Saved entries:
________

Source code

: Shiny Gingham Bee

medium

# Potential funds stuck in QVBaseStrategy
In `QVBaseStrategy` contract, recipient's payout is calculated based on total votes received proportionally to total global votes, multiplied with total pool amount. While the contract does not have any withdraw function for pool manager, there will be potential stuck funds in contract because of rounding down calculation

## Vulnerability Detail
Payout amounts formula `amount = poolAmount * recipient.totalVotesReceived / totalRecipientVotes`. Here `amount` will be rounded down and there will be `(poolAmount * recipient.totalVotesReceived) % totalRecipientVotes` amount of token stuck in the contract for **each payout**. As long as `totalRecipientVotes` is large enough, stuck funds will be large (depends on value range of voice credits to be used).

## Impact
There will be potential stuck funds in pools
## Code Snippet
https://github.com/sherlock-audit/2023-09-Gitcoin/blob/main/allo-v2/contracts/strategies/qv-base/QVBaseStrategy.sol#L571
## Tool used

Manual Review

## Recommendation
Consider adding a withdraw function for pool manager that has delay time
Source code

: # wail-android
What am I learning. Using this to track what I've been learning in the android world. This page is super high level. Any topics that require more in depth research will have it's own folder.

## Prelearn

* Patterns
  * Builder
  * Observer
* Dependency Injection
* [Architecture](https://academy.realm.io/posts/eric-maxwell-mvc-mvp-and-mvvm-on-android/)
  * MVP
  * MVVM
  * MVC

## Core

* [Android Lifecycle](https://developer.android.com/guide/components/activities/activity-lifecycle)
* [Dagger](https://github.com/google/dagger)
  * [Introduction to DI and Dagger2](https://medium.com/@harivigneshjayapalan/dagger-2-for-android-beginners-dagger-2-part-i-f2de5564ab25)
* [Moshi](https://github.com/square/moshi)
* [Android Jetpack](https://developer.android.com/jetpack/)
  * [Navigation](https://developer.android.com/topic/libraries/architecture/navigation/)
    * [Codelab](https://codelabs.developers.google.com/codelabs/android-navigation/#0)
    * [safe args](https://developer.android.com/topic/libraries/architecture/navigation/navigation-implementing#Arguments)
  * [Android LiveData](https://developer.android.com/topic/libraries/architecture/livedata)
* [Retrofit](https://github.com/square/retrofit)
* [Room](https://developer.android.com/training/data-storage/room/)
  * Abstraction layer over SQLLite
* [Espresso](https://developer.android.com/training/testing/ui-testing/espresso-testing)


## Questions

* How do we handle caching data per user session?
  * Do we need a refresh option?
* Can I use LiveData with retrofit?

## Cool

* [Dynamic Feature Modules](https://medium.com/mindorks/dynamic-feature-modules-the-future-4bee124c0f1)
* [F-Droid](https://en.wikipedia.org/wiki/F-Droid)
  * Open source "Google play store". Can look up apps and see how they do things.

________

▶ What the task asks
Each entry above needs to be duplicated exactly.

▶ Exercise answer
Source code

: Shiny Gingham Bee

medium

# Potential funds stuck in QVBaseStrategy
In `QVBaseStrategy` contract, recipient's payout is calculated based on total votes received proportionally to total global votes, multiplied with total pool amount. While the contract does not have any withdraw function for pool manager, there will be potential stuck funds in contract because of rounding down calculation

## Vulnerability Detail
Payout amounts formula `amount = poolAmount * recipient.totalVotesReceived / totalRecipientVotes`. Here `amount` will be rounded down and there will be `(poolAmount * recipient.totalVotesReceived) % totalRecipientVotes` amount of token stuck in the contract for **each payout**. As long as `totalRecipientVotes` is large enough, stuck funds will be large (depends on value range of voice credits to be used).

## Impact
There will be potential stuck funds in pools
## Code Snippet
https://github.com/sherlock-audit/2023-09-Gitcoin/blob/main/allo-v2/contracts/strategies/qv-base/QVBaseStrategy.sol#L571
## Tool used

Manual Review

## Recommendation
Consider adding a withdraw function for pool manager that has delay time
Source code

: # wail-android
What am I learning. Using this to track what I've been learning in the android world. This page is super high level. Any topics that require more in depth research will have it's own folder.

## Prelearn

* Patterns
  * Builder
  * Observer
* Dependency Injection
* [Architecture](https://academy.realm.io/posts/eric-maxwell-mvc-mvp-and-mvvm-on-android/)
  * MVP
  * MVVM
  * MVC

## Core

* [Android Lifecycle](https://developer.android.com/guide/components/activities/activity-lifecycle)
* [Dagger](https://github.com/google/dagger)
  * [Introduction to DI and Dagger2](https://medium.com/@harivigneshjayapalan/dagger-2-for-android-beginners-dagger-2-part-i-f2de5564ab25)
* [Moshi](https://github.com/square/moshi)
* [Android Jetpack](https://developer.android.com/jetpack/)
  * [Navigation](https://developer.android.com/topic/libraries/architecture/navigation/)
    * [Codelab](https://codelabs.developers.google.com/codelabs/android-navigation/#0)
    * [safe args](https://developer.android.com/topic/libraries/architecture/navigation/navigation-implementing#Arguments)
  * [Android LiveData](https://developer.android.com/topic/libraries/architecture/livedata)
* [Retrofit](https://github.com/square/retrofit)
* [Room](https://developer.android.com/training/data-storage/room/)
  * Abstraction layer over SQLLite
* [Espresso](https://developer.android.com/training/testing/ui-testing/espresso-testing)


## Questions

* How do we handle caching data per user session?
  * Do we need a refresh option?
* Can I use LiveData with retrofit?

## Cool

* [Dynamic Feature Modules](https://medium.com/mindorks/dynamic-feature-modules-the-future-4bee124c0f1)
* [F-Droid](https://en.wikipedia.org/wiki/F-Droid)
  * Open source "Google play store". Can look up apps and see how they do things.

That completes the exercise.